And this becomes even more compelling as we move from retention periods of 1-month to retention periods of 24-months. It becomes prohibitively expensive to manage those pieces of equipment on your own premises.
When we asked Racz what he attributed to occurring over the years that has brought GENETEC to the position it is today, he supplied a few things that have contributed to the company’s success.
“I think the main one is our software centric, IT approach to security. Initially this was a complete surprise to the industry: to take an IT approach to security,” he said. “Just as telecommunications and computations have merged, now physical security is also being merged into the overall ecosystem because there are many of the same threats and many of the same assets that you need to protect. So, taking an IT approach gave us a competitive advantage.”

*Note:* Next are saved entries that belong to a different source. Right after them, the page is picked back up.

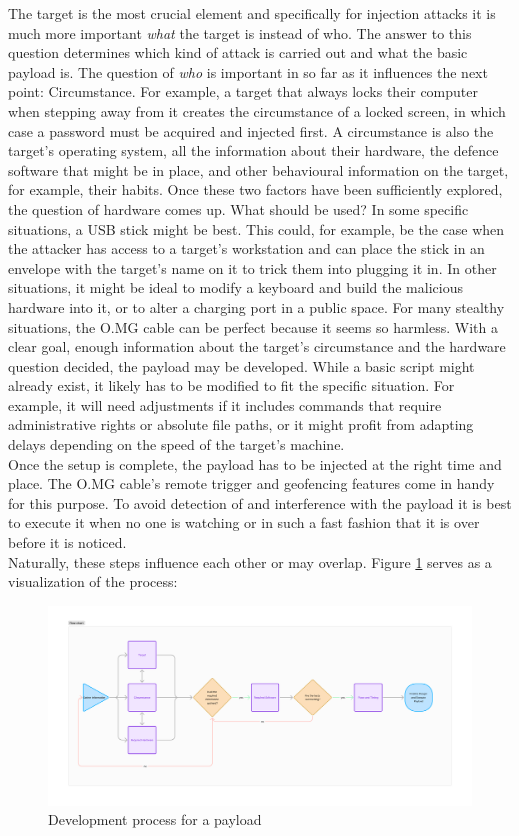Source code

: The target is the most crucial element and specifically for injection attacks it is much more important \emph{what} the target is instead of who. The answer to this question determines which kind of attack is carried out and what the basic payload is. The question of \emph{who} is important in so far as it influences the next point: Circumstance. For example, a target that always locks their computer when stepping away from it creates the circumstance of a locked screen, in which case a password must be acquired and injected first. A circumstance is also the target's operating system, all the information about their hardware, the defence software that might be in place, and other behavioural information on the target, for example, their habits. Once these two factors have been sufficiently explored, the question of hardware comes up. What should be used? In some specific situations, a USB stick might be best. This could, for example, be the case when the attacker has access to a target's workstation and can place the stick in an envelope with the target's name on it to trick them into plugging it in. In other situations, it might be ideal to modify a keyboard and build the malicious hardware into it, or to alter a charging port in a public space. For many stealthy situations, the O.MG cable can be perfect because it seems so harmless. With a clear goal, enough information about the target's circumstance and the hardware question decided, the payload may be developed. While a basic script might already exist, it likely has to be modified to fit the specific situation. For example, it will need adjustments if it includes commands that require administrative rights or absolute file paths, or it might profit from adapting delays depending on the speed of the target's machine. \\
Once the setup is complete, the payload has to be injected at the right time and place. The O.MG cable's remote trigger and geofencing features come in handy for this purpose. To avoid detection of and interference with the payload it is best to execute it when no one is watching or in such a fast fashion that it is over before it is noticed.\\
Naturally, these steps influence each other or may overlap. Figure \ref{Flow Diagram Development process payload} serves as a visualization of the process:


\begin{figure}[H]
    \centering
    \includegraphics[width=1\linewidth]{visuals/attack_dev.png}
    \caption{Development process for a payload}
    \label{Flow Diagram Development process payload}
\end{figure}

The other item helping Genetec succeed is culture.
“We have a very IT-centric culture. We have a relationship between talented software designers and an active user base. While this type of business approach does not work well for box moving and distribution, it works for us,” Racz said. “Because we have this high touch with the end-users and collaborative approach, we are able to learn about their operational challenges and, in many cases, come up with solutions to their challenges.”

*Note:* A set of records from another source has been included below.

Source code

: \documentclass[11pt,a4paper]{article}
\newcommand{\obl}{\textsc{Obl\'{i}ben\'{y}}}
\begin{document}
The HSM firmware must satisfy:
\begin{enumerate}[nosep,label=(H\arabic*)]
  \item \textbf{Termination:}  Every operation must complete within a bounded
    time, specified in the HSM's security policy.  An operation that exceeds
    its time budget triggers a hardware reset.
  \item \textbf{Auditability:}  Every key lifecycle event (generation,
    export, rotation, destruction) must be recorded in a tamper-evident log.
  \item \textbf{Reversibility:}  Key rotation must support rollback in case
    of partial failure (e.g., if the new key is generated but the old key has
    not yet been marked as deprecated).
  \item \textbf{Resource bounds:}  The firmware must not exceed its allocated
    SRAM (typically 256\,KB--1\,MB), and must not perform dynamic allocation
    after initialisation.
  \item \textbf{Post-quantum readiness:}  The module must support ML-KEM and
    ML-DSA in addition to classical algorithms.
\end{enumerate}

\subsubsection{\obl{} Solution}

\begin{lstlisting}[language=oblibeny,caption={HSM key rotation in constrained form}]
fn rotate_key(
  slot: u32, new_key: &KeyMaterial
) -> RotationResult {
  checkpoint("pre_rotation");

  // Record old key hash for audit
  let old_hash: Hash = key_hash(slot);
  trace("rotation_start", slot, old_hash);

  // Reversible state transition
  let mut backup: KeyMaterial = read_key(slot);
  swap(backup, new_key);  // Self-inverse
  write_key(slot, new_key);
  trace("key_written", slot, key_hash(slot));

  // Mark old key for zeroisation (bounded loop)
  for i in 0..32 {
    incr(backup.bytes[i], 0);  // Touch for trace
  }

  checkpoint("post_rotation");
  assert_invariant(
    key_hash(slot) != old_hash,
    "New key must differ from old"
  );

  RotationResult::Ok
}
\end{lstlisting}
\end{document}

The way this will accelerate in the future is that more and more companies will ask suppliers to engineer business outcomes and the amount of money they pay will be based on the quality of those outcomes. You cannot do this with an arm’s length customer relationship. You have to have a very close relationship between purchaser and supplier.
When we asked Racz what he remembers about GENETEC in its early days that others may not remember thought of a couple of funny items. “I remember being told by the New York Transit Authority that the world would never go to digital because of the resolution and latency problems. Then, 10 years later, we became the standard for New York.”
“I also remember -in the early days- people asking us: ‘Where is the video switching matrix?’ And our answer was: ‘the network is the matrix,’”
Racz continued, “I remember forward thinking people who saw that going digital enabled them to use new topologies that were unavailable before. One such customer was a large gas utility in Canada. They needed to have emergency control centers, and they wanted to distribute them and have back-ups. Using analog was prohibitively expensive. They wanted to locate two control centers on either side of the Saint Lawrence River. With analog, it was out-of-the-world expensive, but, with digital, they were able to set up the system they wanted.”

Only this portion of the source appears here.